COVAX’s need for doses is greatest right now. Countries with higher coverage rates, which are due to receive doses soon should swap their places in supply queues with COVAX so that doses can be equitably distributed as quickly as possible.
· Free up supply chains by removing trade barriers, export control measures, and other transit issues that block, restrict or slowdown the supply and distribution of COVID-19 vaccines, raw materials, components and supplies.
Now more than ever, at the peak of the pandemic, we need ambitious, global solutions. When it comes to worldwide vaccine distribution, COVAX is the only initiative capable of rising to the challenge of this moment.
It’s understandable that some countries want to press ahead and vaccinate all of their populations. By donating vaccines to COVAX alongside domestic vaccination programmes, the most at-risk populations can be protected globally, which is instrumental to ending the acute phase of the pandemic, curbing the rise and threat of variants, and accelerating a return to normality.
COVAX is hugely appreciative to France, Germany, Italy, New Zealand, Spain, Sweden and the UAE for their initial commitments to donate doses through COVAX. We also welcome announcements by the USA, Norway, Croatia, Romania, Australia and Portugal to donate doses to countries in need and we put COVAX forward as the proven mechanism for global, rapid and equitable distribution to facilitate this.

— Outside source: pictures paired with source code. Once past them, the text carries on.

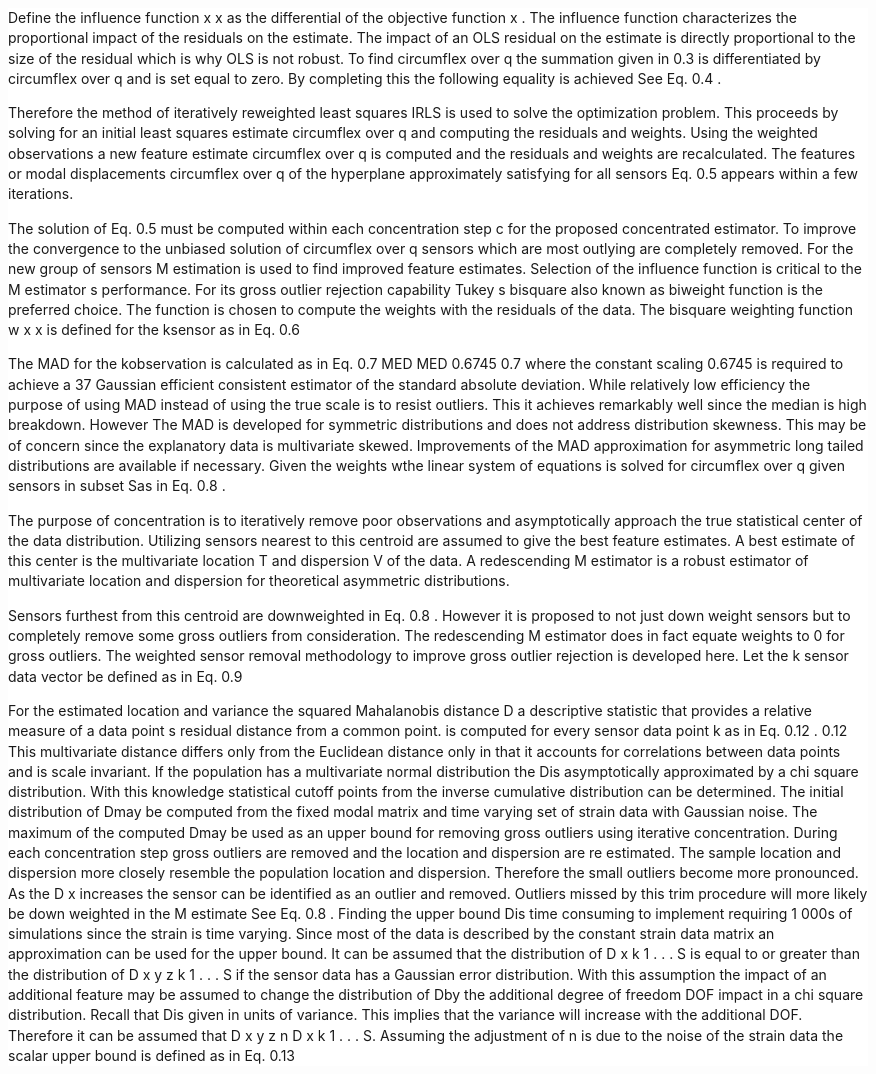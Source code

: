 Define the influence function x x as the differential of the objective function x . The influence function characterizes the proportional impact of the residuals on the estimate. The impact of an OLS residual on the estimate is directly proportional to the size of the residual which is why OLS is not robust. To find circumflex over q the summation given in 0.3 is differentiated by circumflex over q and is set equal to zero. By completing this the following equality is achieved See Eq. 0.4 .

Therefore the method of iteratively reweighted least squares IRLS is used to solve the optimization problem. This proceeds by solving for an initial least squares estimate circumflex over q and computing the residuals and weights. Using the weighted observations a new feature estimate circumflex over q is computed and the residuals and weights are recalculated. The features or modal displacements circumflex over q of the hyperplane approximately satisfying for all sensors Eq. 0.5 appears within a few iterations.

The solution of Eq. 0.5 must be computed within each concentration step c for the proposed concentrated estimator. To improve the convergence to the unbiased solution of circumflex over q sensors which are most outlying are completely removed. For the new group of sensors M estimation is used to find improved feature estimates. Selection of the influence function is critical to the M estimator s performance. For its gross outlier rejection capability Tukey s bisquare also known as biweight function is the preferred choice. The function is chosen to compute the weights with the residuals of the data. The bisquare weighting function w x x is defined for the ksensor as in Eq. 0.6 

The MAD for the kobservation is calculated as in Eq. 0.7 MED MED 0.6745 0.7 where the constant scaling 0.6745 is required to achieve a 37 Gaussian efficient consistent estimator of the standard absolute deviation. While relatively low efficiency the purpose of using MAD instead of using the true scale is to resist outliers. This it achieves remarkably well since the median is high breakdown. However The MAD is developed for symmetric distributions and does not address distribution skewness. This may be of concern since the explanatory data is multivariate skewed. Improvements of the MAD approximation for asymmetric long tailed distributions are available if necessary. Given the weights wthe linear system of equations is solved for circumflex over q given sensors in subset Sas in Eq. 0.8 .

The purpose of concentration is to iteratively remove poor observations and asymptotically approach the true statistical center of the data distribution. Utilizing sensors nearest to this centroid are assumed to give the best feature estimates. A best estimate of this center is the multivariate location T and dispersion V of the data. A redescending M estimator is a robust estimator of multivariate location and dispersion for theoretical asymmetric distributions.

Sensors furthest from this centroid are downweighted in Eq. 0.8 . However it is proposed to not just down weight sensors but to completely remove some gross outliers from consideration. The redescending M estimator does in fact equate weights to 0 for gross outliers. The weighted sensor removal methodology to improve gross outlier rejection is developed here. Let the k sensor data vector be defined as in Eq. 0.9 

For the estimated location and variance the squared Mahalanobis distance D a descriptive statistic that provides a relative measure of a data point s residual distance from a common point. is computed for every sensor data point k as in Eq. 0.12 . 0.12 This multivariate distance differs only from the Euclidean distance only in that it accounts for correlations between data points and is scale invariant. If the population has a multivariate normal distribution the Dis asymptotically approximated by a chi square distribution. With this knowledge statistical cutoff points from the inverse cumulative distribution can be determined. The initial distribution of Dmay be computed from the fixed modal matrix and time varying set of strain data with Gaussian noise. The maximum of the computed Dmay be used as an upper bound for removing gross outliers using iterative concentration. During each concentration step gross outliers are removed and the location and dispersion are re estimated. The sample location and dispersion more closely resemble the population location and dispersion. Therefore the small outliers become more pronounced. As the D x increases the sensor can be identified as an outlier and removed. Outliers missed by this trim procedure will more likely be down weighted in the M estimate See Eq. 0.8 . Finding the upper bound Dis time consuming to implement requiring 1 000s of simulations since the strain is time varying. Since most of the data is described by the constant strain data matrix an approximation can be used for the upper bound. It can be assumed that the distribution of D x k 1 . . . S is equal to or greater than the distribution of D x y z k 1 . . . S if the sensor data has a Gaussian error distribution. With this assumption the impact of an additional feature may be assumed to change the distribution of Dby the additional degree of freedom DOF impact in a chi square distribution. Recall that Dis given in units of variance. This implies that the variance will increase with the additional DOF. Therefore it can be assumed that D x y z n D x k 1 . . . S. Assuming the adjustment of n is due to the noise of the strain data the scalar upper bound is defined as in Eq. 0.13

Since COVAX was established in mid-2020, it has had the support and resources of 192 of the world’s economies. This tremendous vote of confidence has enabled us to demonstrate our ability to deliver an unprecedented global rollout. It’s time to finish the job.
Dr Richard Hatchett Chief Executive Officer, Coalition for Epidemic Preparedness Innovations (CEPI)
Dr Seth Berkley Chief Executive Officer, Gavi, the Vaccine Alliance (Gavi)
Dr Tedros Adhanom Ghebreyesus Director-General, World Health Organization (WHO)
Ms Henrietta Fore Executive Director, UNICEF
The goal of sharing at least 1 billion excess doses by the end of 2021 is based on a Bill & Melinda Gates Foundation analysis of current projections of excess doses globally. Even under conservative estimates, the analysis finds that after sharing 1 billion doses, wealthy countries would have sufficient doses to vaccinate 80% of their populations 12 years and older in 2021.
COVAX, the vaccines pillar of the Access to COVID-19 Tools (ACT) Accelerator, is co-convened by the Coalition for Epidemic Preparedness Innovations (CEPI), Gavi, the Vaccine Alliance (Gavi) and the World Health Organization (WHO) – working in partnership with UNICEF as key implementing partner, developed and developing country vaccine manufacturers, the World Bank, and others. It is the only global initiative that is working with governments and manufacturers to ensure COVID-19 vaccines are available worldwide to both higher-income and lower-income countries.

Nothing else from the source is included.